Directions for this task: Word for word, please restate each record and pass over the pictures.

Saved data entries

++++++++++++++++++++

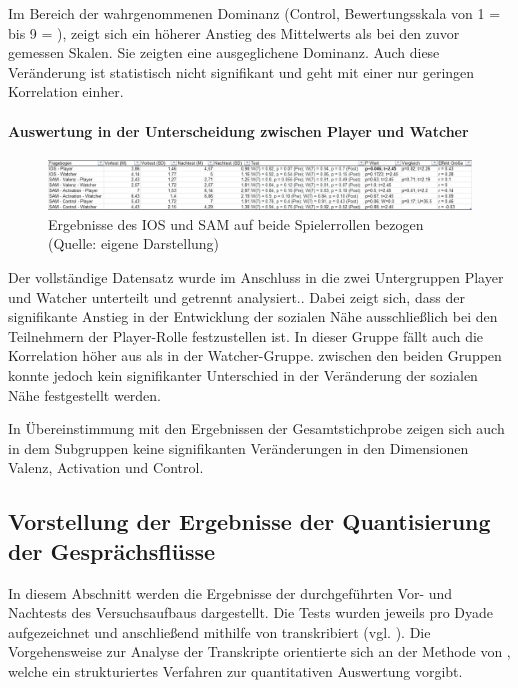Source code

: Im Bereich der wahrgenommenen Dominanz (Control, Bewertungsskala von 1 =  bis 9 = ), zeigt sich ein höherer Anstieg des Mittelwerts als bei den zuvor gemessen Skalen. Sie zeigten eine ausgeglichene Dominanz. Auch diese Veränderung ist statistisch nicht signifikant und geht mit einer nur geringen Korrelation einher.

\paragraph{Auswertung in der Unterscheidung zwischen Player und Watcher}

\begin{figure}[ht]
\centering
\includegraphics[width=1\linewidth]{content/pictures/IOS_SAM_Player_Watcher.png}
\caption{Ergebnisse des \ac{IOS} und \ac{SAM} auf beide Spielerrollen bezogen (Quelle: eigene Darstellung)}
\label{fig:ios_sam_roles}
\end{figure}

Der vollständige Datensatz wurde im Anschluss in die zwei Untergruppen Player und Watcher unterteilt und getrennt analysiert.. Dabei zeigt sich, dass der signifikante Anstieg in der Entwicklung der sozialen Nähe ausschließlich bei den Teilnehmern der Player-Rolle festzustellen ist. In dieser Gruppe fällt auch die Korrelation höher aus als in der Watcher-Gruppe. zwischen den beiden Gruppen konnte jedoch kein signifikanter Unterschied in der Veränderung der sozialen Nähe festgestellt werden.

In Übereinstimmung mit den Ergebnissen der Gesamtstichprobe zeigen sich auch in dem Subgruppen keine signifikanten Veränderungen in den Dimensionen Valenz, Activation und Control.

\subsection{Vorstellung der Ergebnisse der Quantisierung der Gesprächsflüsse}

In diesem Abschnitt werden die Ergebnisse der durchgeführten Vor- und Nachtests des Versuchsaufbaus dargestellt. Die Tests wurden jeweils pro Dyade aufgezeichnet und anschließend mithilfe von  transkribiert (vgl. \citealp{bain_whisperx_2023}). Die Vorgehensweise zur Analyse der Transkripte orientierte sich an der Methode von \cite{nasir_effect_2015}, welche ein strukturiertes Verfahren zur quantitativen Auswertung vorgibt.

++++++++++++++++++++

Expected answer:
Source code

: Im Bereich der wahrgenommenen Dominanz (Control, Bewertungsskala von 1 =  bis 9 = ), zeigt sich ein höherer Anstieg des Mittelwerts als bei den zuvor gemessen Skalen. Sie zeigten eine ausgeglichene Dominanz. Auch diese Veränderung ist statistisch nicht signifikant und geht mit einer nur geringen Korrelation einher.

\paragraph{Auswertung in der Unterscheidung zwischen Player und Watcher}

\begin{figure}[ht]
\centering
\includegraphics[width=1\linewidth]{content/pictures/IOS_SAM_Player_Watcher.png}
\caption{Ergebnisse des \ac{IOS} und \ac{SAM} auf beide Spielerrollen bezogen (Quelle: eigene Darstellung)}
\label{fig:ios_sam_roles}
\end{figure}

Der vollständige Datensatz wurde im Anschluss in die zwei Untergruppen Player und Watcher unterteilt und getrennt analysiert.. Dabei zeigt sich, dass der signifikante Anstieg in der Entwicklung der sozialen Nähe ausschließlich bei den Teilnehmern der Player-Rolle festzustellen ist. In dieser Gruppe fällt auch die Korrelation höher aus als in der Watcher-Gruppe. zwischen den beiden Gruppen konnte jedoch kein signifikanter Unterschied in der Veränderung der sozialen Nähe festgestellt werden.

In Übereinstimmung mit den Ergebnissen der Gesamtstichprobe zeigen sich auch in dem Subgruppen keine signifikanten Veränderungen in den Dimensionen Valenz, Activation und Control.

\subsection{Vorstellung der Ergebnisse der Quantisierung der Gesprächsflüsse}

In diesem Abschnitt werden die Ergebnisse der durchgeführten Vor- und Nachtests des Versuchsaufbaus dargestellt. Die Tests wurden jeweils pro Dyade aufgezeichnet und anschließend mithilfe von  transkribiert (vgl. \citealp{bain_whisperx_2023}). Die Vorgehensweise zur Analyse der Transkripte orientierte sich an der Methode von \cite{nasir_effect_2015}, welche ein strukturiertes Verfahren zur quantitativen Auswertung vorgibt.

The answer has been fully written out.